**** Available data ****
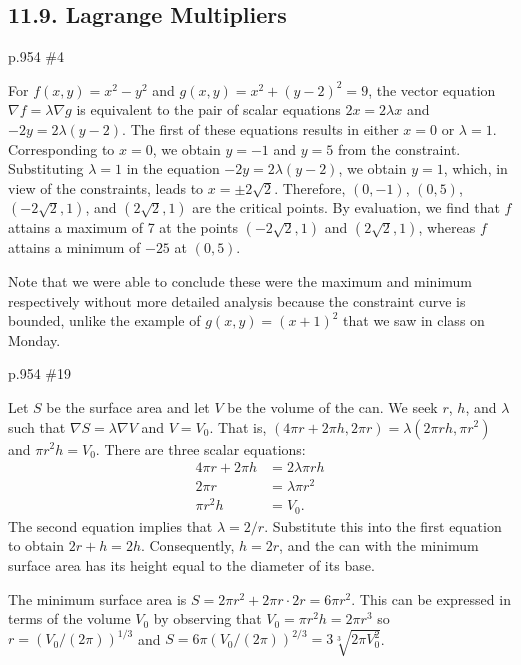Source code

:\subsection{11.9. Lagrange Multipliers}
\begin{practice}p.954 \#4\end{practice}
\begin{pracsol}
  For $f(x,y)=x^2-y^2$ and $g(x,y)=x^2+(y-2)^2=9$, the vector equation $\nabla f=\lambda \nabla g$ is equivalent to the pair of scalar equations $2x=2\lambda x$ and $-2y=2\lambda(y-2)$. The first of these equations results in either $x=0$ or $\lambda=1$. Corresponding to $x=0$, we obtain $y=-1$ and $y=5$ from the constraint. Substituting $\lambda=1$ in the equation $-2y=2\lambda(y-2)$, we obtain $y=1$, which, in view of the constraints, leads to $x=\pm2\sqrt2$. Therefore, $(0,-1)$, $(0,5)$, $(-2\sqrt2,1)$, and $(2\sqrt2,1)$ are the critical points. By evaluation, we find that $f$ attains a maximum of 7 at the points $(-2\sqrt2,1)$ and $(2\sqrt2,1)$, whereas $f$ attains a minimum of $-25$ at $(0,5)$.

  Note that we were able to conclude these were the maximum and minimum respectively without more detailed analysis because the constraint curve is bounded, unlike the example of $g(x,y)=(x+1)^2$ that we saw in class on Monday.
\end{pracsol}
\begin{practice}p.954 \#19\end{practice}
\begin{pracsol}
  Let $S$ be the surface area and let $V$ be the volume of the can. We seek $r$, $h$, and $\lambda$ such that $\nabla S=\lambda\nabla V$ and $V=V_0$. That is, $(4\pi r+2\pi h,2\pi r)=\lambda(2\pi rh,\pi r^2)$ and $\pi r^2h=V_0$. There are three scalar equations:
  \begin{align*}
    4\pi r+2\pi h &= 2\lambda\pi r h\\
    2\pi r &= \lambda\pi r^2\\
    \pi r^2h &= V_0.
  \end{align*}
  The second equation implies that $\lambda=2/r$. Substitute this into the first equation to obtain $2r+h=2h$. Consequently, $h=2r$, and the can with the minimum surface area has its height equal to the diameter of its base.

  The minimum surface area is $S=2\pi r^2+2\pi r\cdot 2r=6\pi r^2$. This can be expressed in terms of the volume $V_0$ by observing that $V_0=\pi r^2h=2\pi r^3$ so $r=(V_0/(2\pi))^{1/3}$ and $S=6\pi(V_0/(2\pi))^{2/3}=3\sqrt[3]{2\pi V_0^2}$.
\end{pracsol}
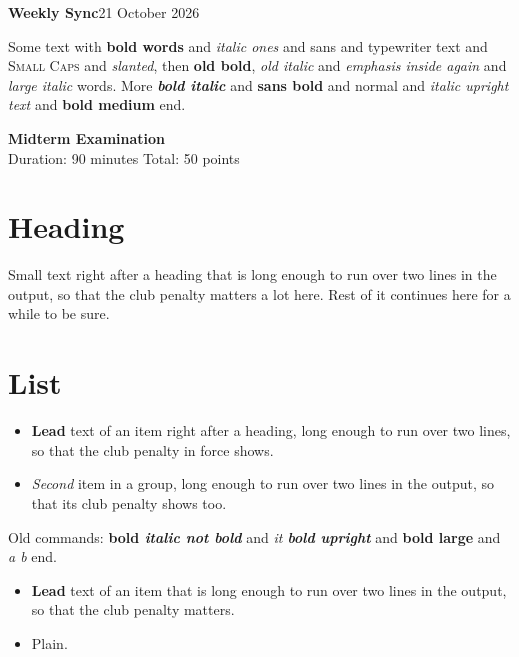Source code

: \documentclass{article}
\begin{document}
{\Large\bfseries Weekly Sync}\hfill 21 October 2026

Some text with {\bfseries bold words} and {\itshape italic ones} and {\sffamily sans} and
{\ttfamily typewriter text} and {\scshape Small Caps} and {\slshape slanted}, then {\bf old bold},
{\it old italic} and {\em emphasis {\em inside} again} and {\large\itshape large italic} words.
More {\bfseries\itshape bold italic} and {\sffamily\bfseries sans bold} and {\normalfont normal} and
{\itshape italic {\upshape upright} text} and {\bfseries bold {\mdseries medium}} end.

\begin{center}
{\Large\bfseries Midterm Examination}\\[2pt]
Duration: 90 minutes \quad Total: 50 points
\end{center}

\section{Heading}
{\small Small text right after a heading that is long enough to run over two lines in the output, so that the club penalty matters a lot here.}
Rest of it continues here for a while to be sure.

\section{List}
\begin{itemize}
\item {\bfseries Lead} text of an item right after a heading, long enough to run over two lines, so that the club penalty in force shows.
\item {\itshape Second} item in a group, long enough to run over two lines in the output, so that its club penalty shows too.
\end{itemize}
Old commands: {\bfseries bold \it italic not bold} and {\itshape it \bf bold upright} and {\bfseries\Large bold large} and {\itshape a \small b} end.

\begin{itemize}
\item {\bfseries Lead} text of an item that is long enough to run over two lines in the output, so that the club penalty matters.
\item Plain.
\end{itemize}
\end{document}
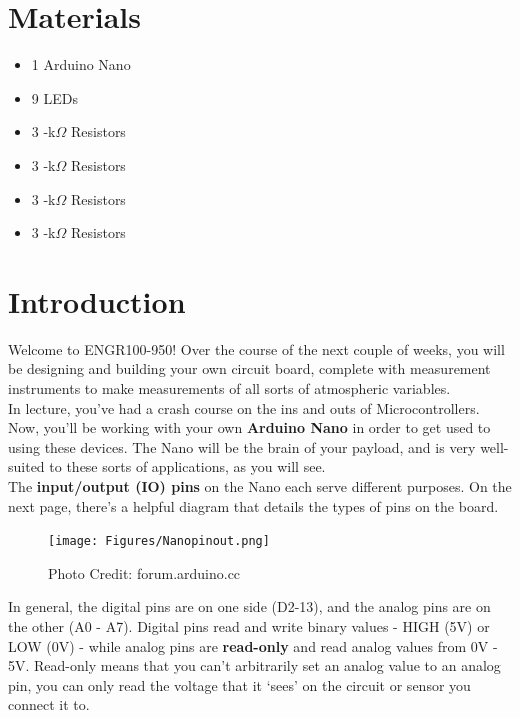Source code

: \documentclass[12pt]{article}
\begin{document}
	\maketitle
	\thispagestyle{fancy}
	
	\section*{Materials}
	\begin{itemize}
		\item 1 \quad Arduino Nano
		\item 9 \quad LEDs
		\item 3 -k$\Omega$ Resistors
		\item 3 -k$\Omega$ Resistors
		\item 3 -k$\Omega$ Resistors
		\item 3 -k$\Omega$ Resistors
	\end{itemize}
	
\section*{Introduction}

Welcome to ENGR100-950! Over the course of the next couple of weeks,
you will be designing and building your own circuit board, complete
with measurement instruments to make measurements of all sorts of
atmospheric variables.\\
	
In lecture, you've had a crash course on the ins and outs of
Microcontrollers. Now, you'll be working with your own \textbf{Arduino
  Nano} in order to get used to using these devices. The Nano will be
the brain of your payload, and is very well-suited to these sorts of
applications, as you will see.\\
	
The \textbf{input/output (IO) pins} on the Nano each serve different
purposes. On the next page, there's a helpful diagram that details the
types of pins on the board.\\
	
\begin{figure}[h]
  \begin{center}
    \texttt{[image: Figures/Nanopinout.png]}
    \caption{Photo Credit: forum.arduino.cc}
  \end{center}
  \label{nano}
\end{figure}

In general, the digital pins are on one side (D2-13), and the analog
pins are on the other (A0 - A7). Digital pins read and write binary
values - HIGH (5V) or LOW (0V) - while analog pins are
\textbf{read-only} and read analog values from 0V - 5V. Read-only
means that you can't arbitrarily set an analog value to an analog pin,
you can only read the voltage that it `sees' on the circuit or sensor
you connect it to. \\
\end{document}
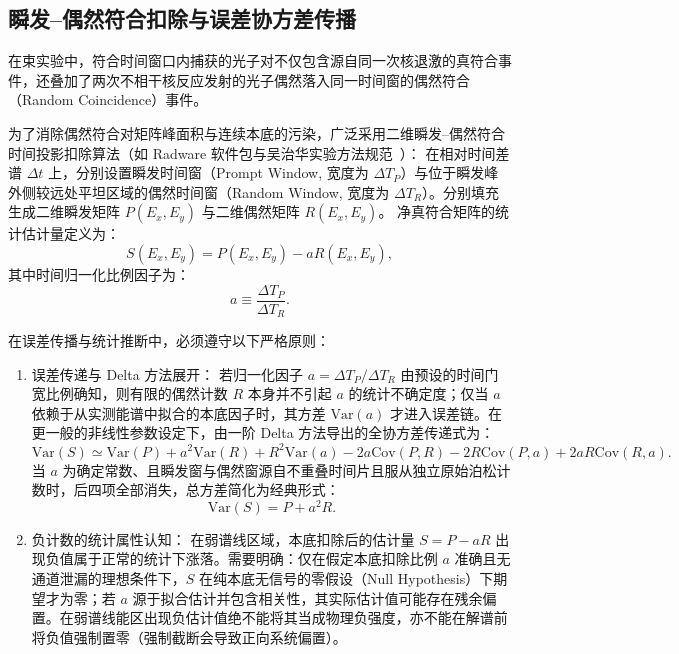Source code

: \subsection{瞬发--偶然符合扣除与误差协方差传播}\label{subsec:5-6-3}

在束实验中，符合时间窗口内捕获的光子对不仅包含源自同一次核退激的真符合事件，还叠加了两次不相干核反应发射的光子偶然落入同一时间窗的偶然符合（Random Coincidence）事件。

为了消除偶然符合对矩阵峰面积与连续本底的污染，广泛采用二维瞬发--偶然符合时间投影扣除算法（如 Radware 软件包与吴治华实验方法规范~\cite{book-wu-nuclear-experiment-methods}）：
在相对时间差谱 $\Delta t$ 上，分别设置瞬发时间窗（Prompt Window, 宽度为 $\Delta T_P$）与位于瞬发峰外侧较远处平坦区域的偶然时间窗（Random Window, 宽度为 $\Delta T_R$）。分别填充生成二维瞬发矩阵 $P(E_x, E_y)$ 与二维偶然矩阵 $R(E_x, E_y)$。
净真符合矩阵的统计估计量定义为：
\begin{equation}\label{eq:5-6-prompt-random}
S(E_x, E_y) = P(E_x, E_y) - a R(E_x, E_y),
\end{equation}
其中时间归一化比例因子为：
\begin{equation}\label{eq:5-6-norm-factor}
a \equiv \frac{\Delta T_P}{\Delta T_R}.
\end{equation}

在误差传播与统计推断中，必须遵守以下严格原则：
\begin{enumerate}
\item 误差传递与 Delta 方法展开：
若归一化因子 $a = \Delta T_P / \Delta T_R$ 由预设的时间门宽比例确知，则有限的偶然计数 $R$ 本身并不引起 $a$ 的统计不确定度；仅当 $a$ 依赖于从实测能谱中拟合的本底因子时，其方差 $\mathrm{Var}(a)$ 才进入误差链。在更一般的非线性参数设定下，由一阶 Delta 方法导出的全协方差传递式为：
\begin{equation}\label{eq:5-6-var-cov-expanded}
\mathrm{Var}(S) \simeq \mathrm{Var}(P) + a^2 \mathrm{Var}(R) + R^2 \mathrm{Var}(a) - 2a \mathrm{Cov}(P, R) - 2R \mathrm{Cov}(P, a) + 2a R \mathrm{Cov}(R, a).
\end{equation}
当 $a$ 为确定常数、且瞬发窗与偶然窗源自不重叠时间片且服从独立原始泊松计数时，后四项全部消失，总方差简化为经典形式：
\begin{equation}\label{eq:5-6-var-net}
\mathrm{Var}(S) = P + a^2 R.
\end{equation}
\item 负计数的统计属性认知：
在弱谱线区域，本底扣除后的估计量 $S = P - aR$ 出现负值属于正常的统计下涨落。需要明确：仅在假定本底扣除比例 $a$ 准确且无通道泄漏的理想条件下，$S$ 在纯本底无信号的零假设（Null Hypothesis）下期望才为零；若 $a$ 源于拟合估计并包含相关性，其实际估计值可能存在残余偏置。在弱谱线能区出现负估计值绝不能将其当成物理负强度，亦不能在解谱前将负值强制置零（强制截断会导致正向系统偏置）。
\end{enumerate}

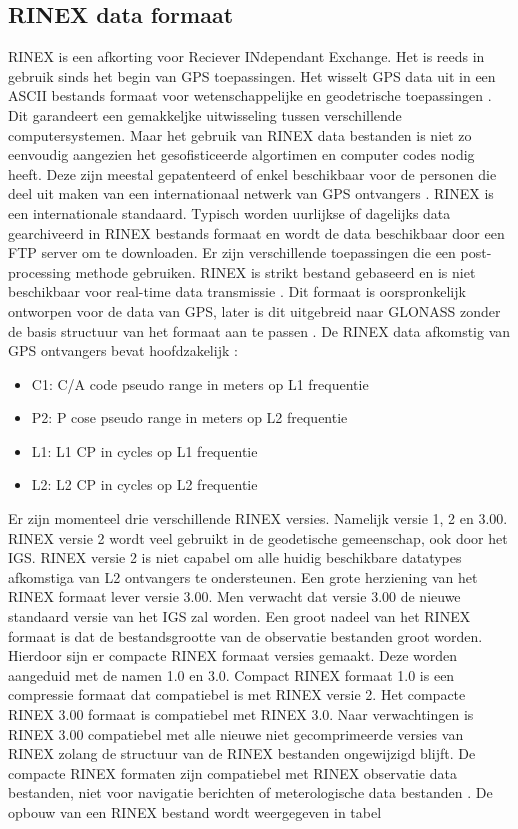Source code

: \subsection{RINEX data formaat}
\label{LRin}
RINEX is een afkorting voor Reciever INdependant Exchange. Het is reeds in gebruik sinds het begin van GPS toepassingen. Het wisselt GPS data uit in een ASCII bestands formaat voor wetenschappelijke en geodetrische toepassingen \cite{LBibRTCM}. Dit garandeert een gemakkeljke uitwisseling tussen verschillende computersystemen. Maar het gebruik van RINEX data bestanden is niet zo eenvoudig aangezien het gesofisticeerde algortimen en computer codes nodig heeft. Deze zijn meestal gepatenteerd of enkel beschikbaar voor de personen die deel uit maken van een internationaal netwerk van GPS ontvangers \cite{LBibGPS5}. RINEX is een internationale standaard. Typisch worden uurlijkse of dagelijks data gearchiveerd in RINEX bestands formaat en wordt de data beschikbaar door een FTP server om te downloaden. Er zijn verschillende toepassingen die een post-processing methode gebruiken. RINEX is strikt bestand gebaseerd en is niet beschikbaar voor real-time data transmissie \cite{LBibRTCM}. Dit formaat is oorspronkelijk ontworpen voor de data van GPS, later is dit uitgebreid naar GLONASS zonder de basis structuur van het formaat aan te passen \cite{LBibRINEX}. De RINEX data afkomstig van GPS ontvangers bevat hoofdzakelijk \cite{LBibGPS5}:
\begin{itemize}
	\item C1: C/A code pseudo range in meters op L1 frequentie
	\item P2: P cose pseudo range in meters op L2 frequentie
	\item L1: L1 CP in cycles op L1 frequentie
	\item L2: L2 CP in cycles op L2 frequentie
\end{itemize}
 Er zijn momenteel drie verschillende RINEX versies. Namelijk versie 1, 2 en 3.00. RINEX versie  2 wordt veel gebruikt in de geodetische gemeenschap, ook door het IGS. RINEX versie 2 is niet capabel om alle huidig beschikbare datatypes afkomstiga van L2 ontvangers te ondersteunen. Een grote herziening van het RINEX formaat lever versie 3.00. Men verwacht dat versie 3.00 de nieuwe standaard versie van het IGS zal worden. Een groot nadeel van het RINEX formaat is dat de bestandsgrootte van de observatie bestanden groot worden. Hierdoor sijn er compacte RINEX formaat versies gemaakt. Deze worden aangeduid met de namen 1.0 en 3.0. Compact RINEX formaat 1.0 is een compressie formaat dat compatiebel is met RINEX versie 2. Het compacte RINEX 3.00 formaat is compatiebel met RINEX 3.0. Naar verwachtingen is RINEX 3.00 compatiebel met alle nieuwe niet gecomprimeerde versies van RINEX zolang de structuur van de RINEX bestanden ongewijzigd blijft.  De compacte RINEX formaten zijn compatiebel met RINEX observatie data bestanden, niet voor navigatie berichten of meterologische data bestanden \cite{LBibRINEX}. De opbouw van een RINEX bestand wordt weergegeven in tabel
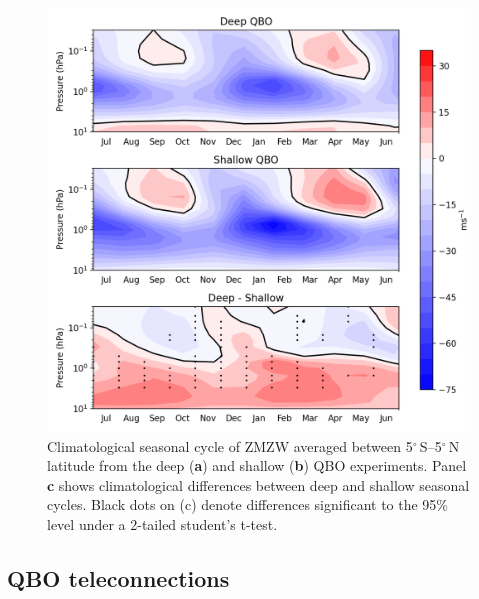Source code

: \begin{figure}[h!]
\begin{center}
\noindent\includegraphics[width = 0.7\linewidth]{Figures/Figures-deepQBO/SAO_seasonal_cycles.png}
\caption[Climatological seasonal cycle of equatorial ZMZW in QBO experiments]{Climatological seasonal cycle of ZMZW averaged between 5$^{\circ}$\,S--5$^{\circ}$\,N latitude from the deep (\textbf{a}) and shallow (\textbf{b}) QBO experiments. Panel \textbf{c} shows climatological differences between deep and shallow seasonal cycles. Black dots on (c) denote differences significant to the 95\% level under a 2-tailed student's t-test.}
\label{fig:experiment_SAOs}
\end{center}
\end{figure}


\subsection{QBO teleconnections}


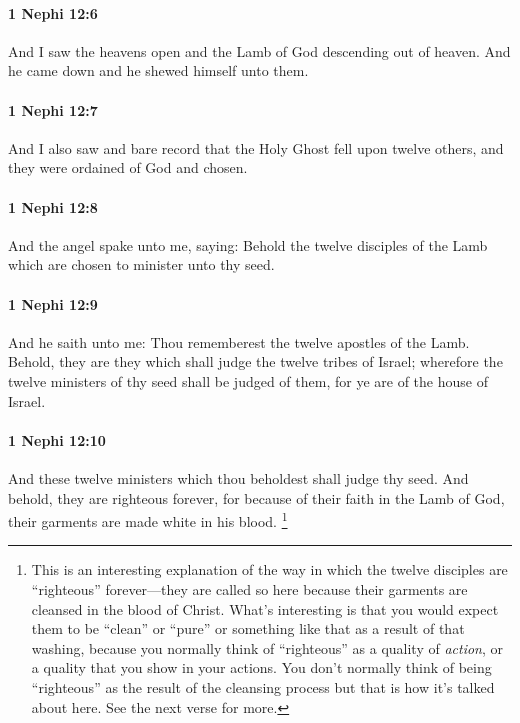 		\paragraph{1 Nephi 12:6} %
			\label{1NEPHI-12-6}

			And I saw the heavens open
			and the Lamb of God descending out of heaven.
			And he came down and he shewed himself unto them.

		\paragraph{1 Nephi 12:7} %
			\label{1NEPHI-12-7}

			And I also saw and bare record
			that the Holy Ghost fell upon twelve others,
			and they were ordained of God and chosen.

		\paragraph{1 Nephi 12:8} %
			\label{1NEPHI-12-8}

			And the angel spake unto me, saying:
			Behold the twelve disciples of the Lamb
			which are chosen to minister unto thy seed.

		\paragraph{1 Nephi 12:9} %
			\label{1NEPHI-12-9}

			And he saith unto me:
			Thou rememberest the twelve apostles of the Lamb.
			Behold, they are they which shall judge the twelve tribes of Israel;
			wherefore the twelve ministers of thy seed shall be judged of them,
			for ye are of the house of Israel.

		\paragraph{1 Nephi 12:10} %
			\label{1NEPHI-12-10}

			And these twelve ministers which thou beholdest shall judge thy seed.
			And behold, they are righteous forever,
			for because of their faith in the Lamb of God,
			their garments are made white in his blood.%
				\footnote{%
					\label{1NEPHI-12-10-NOTE-righteous}%
					This is an interesting explanation of the way in which the twelve disciples are ``righteous'' forever---they are called so here because their garments are cleansed in the blood of Christ. What's interesting is that you would expect them to be ``clean'' or ``pure'' or something like that as a result of that washing, because you normally think of ``righteous'' as a quality of \textit{action}, or a quality that you show in your actions. You don't normally think of being ``righteous'' as the result of the cleansing process but that is how it's talked about here. See the next verse for more.
					}


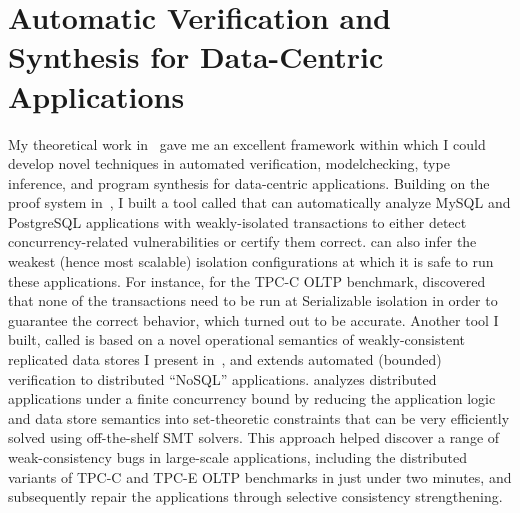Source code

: \section*{Automatic Verification and Synthesis for Data-Centric
Applications}

My theoretical work in~\cite{popl18, oopsla18, ecoop18} gave me an
excellent framework within which I could develop novel techniques in
automated verification, modelchecking, type inference, and program
synthesis for data-centric applications. Building on the proof system
in~\cite{popl18}, I built a tool called \acidifier that can
automatically analyze MySQL and PostgreSQL applications with
weakly-isolated transactions to either detect concurrency-related
vulnerabilities or certify them correct.  \acidifier can  also infer
the weakest (hence most scalable) isolation configurations at which it
is safe to run these applications. For instance, for the TPC-C OLTP
benchmark, \acidifier discovered that none of the transactions need to
be run at Serializable isolation in order to guarantee the correct
behavior, which turned out to be accurate. Another tool I built,
called \qnine is based on a novel operational semantics of
weakly-consistent replicated data stores I present
in~\cite{oopsla18}, and extends automated (bounded) verification to
distributed ``NoSQL'' applications. \qnine analyzes distributed
applications under a finite concurrency bound by reducing the
application logic and data store semantics into set-theoretic
constraints that can be very efficiently solved using off-the-shelf
SMT solvers. This approach helped \qnine discover a range of
weak-consistency bugs in large-scale applications, including the
distributed variants of TPC-C and TPC-E OLTP benchmarks in just under
two minutes, and subsequently repair the applications through
selective consistency strengthening.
****
Task item: Copy the lines above that hold the word "built".

Your response:
in~\cite{popl18}, I built a tool called \acidifier that can
behavior, which turned out to be accurate. Another tool I built,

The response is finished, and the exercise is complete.